What to work on: Bring together copies of the lines in the data below that contain the word "tout".
[[ Available data, beginning ]]
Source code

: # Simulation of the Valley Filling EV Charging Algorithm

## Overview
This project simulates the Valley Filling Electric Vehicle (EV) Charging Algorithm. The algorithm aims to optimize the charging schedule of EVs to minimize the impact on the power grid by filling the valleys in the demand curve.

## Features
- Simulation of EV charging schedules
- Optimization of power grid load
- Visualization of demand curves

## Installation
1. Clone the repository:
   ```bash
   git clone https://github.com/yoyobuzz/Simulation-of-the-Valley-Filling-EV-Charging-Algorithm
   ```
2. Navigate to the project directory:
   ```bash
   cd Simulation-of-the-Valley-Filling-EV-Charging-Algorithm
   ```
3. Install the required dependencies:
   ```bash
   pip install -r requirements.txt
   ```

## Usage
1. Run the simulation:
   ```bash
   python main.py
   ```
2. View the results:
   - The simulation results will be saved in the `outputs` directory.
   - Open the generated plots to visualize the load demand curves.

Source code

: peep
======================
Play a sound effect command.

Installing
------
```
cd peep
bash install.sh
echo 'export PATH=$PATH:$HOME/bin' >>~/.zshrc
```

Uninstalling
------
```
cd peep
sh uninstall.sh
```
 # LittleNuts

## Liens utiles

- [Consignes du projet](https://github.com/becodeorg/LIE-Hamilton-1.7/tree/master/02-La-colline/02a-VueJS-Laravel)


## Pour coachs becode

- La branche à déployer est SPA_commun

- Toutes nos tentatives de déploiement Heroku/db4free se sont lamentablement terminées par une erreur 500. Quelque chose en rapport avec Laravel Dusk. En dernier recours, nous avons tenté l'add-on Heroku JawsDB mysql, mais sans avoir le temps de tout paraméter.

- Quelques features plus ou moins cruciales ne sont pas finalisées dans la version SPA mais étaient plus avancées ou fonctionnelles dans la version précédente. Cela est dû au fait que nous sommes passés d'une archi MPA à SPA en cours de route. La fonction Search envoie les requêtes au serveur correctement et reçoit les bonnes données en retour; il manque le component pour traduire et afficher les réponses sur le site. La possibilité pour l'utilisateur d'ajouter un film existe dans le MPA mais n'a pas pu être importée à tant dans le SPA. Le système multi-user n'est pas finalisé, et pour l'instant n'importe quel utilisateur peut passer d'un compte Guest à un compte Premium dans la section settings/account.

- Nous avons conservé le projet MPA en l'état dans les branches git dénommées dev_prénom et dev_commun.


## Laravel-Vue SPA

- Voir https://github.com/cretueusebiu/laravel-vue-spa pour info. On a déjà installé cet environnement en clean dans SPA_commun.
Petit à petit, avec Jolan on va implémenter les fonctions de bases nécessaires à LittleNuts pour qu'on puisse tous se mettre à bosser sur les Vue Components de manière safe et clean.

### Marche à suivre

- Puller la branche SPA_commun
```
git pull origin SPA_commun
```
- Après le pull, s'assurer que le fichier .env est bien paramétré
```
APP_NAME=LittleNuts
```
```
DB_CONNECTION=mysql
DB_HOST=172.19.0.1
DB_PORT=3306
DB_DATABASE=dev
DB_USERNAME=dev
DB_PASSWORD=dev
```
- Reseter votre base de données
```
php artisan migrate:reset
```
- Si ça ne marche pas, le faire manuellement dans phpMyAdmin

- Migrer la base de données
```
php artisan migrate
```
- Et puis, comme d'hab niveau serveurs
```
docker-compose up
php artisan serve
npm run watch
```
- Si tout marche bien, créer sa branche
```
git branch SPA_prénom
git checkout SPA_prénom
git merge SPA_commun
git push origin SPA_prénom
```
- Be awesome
[[ Available data, end ]]
Result below:
- Toutes nos tentatives de déploiement Heroku/db4free se sont lamentablement terminées par une erreur 500. Quelque chose en rapport avec Laravel Dusk. En dernier recours, nous avons tenté l'add-on Heroku JawsDB mysql, mais sans avoir le temps de tout paraméter.
- Si tout marche bien, créer sa branche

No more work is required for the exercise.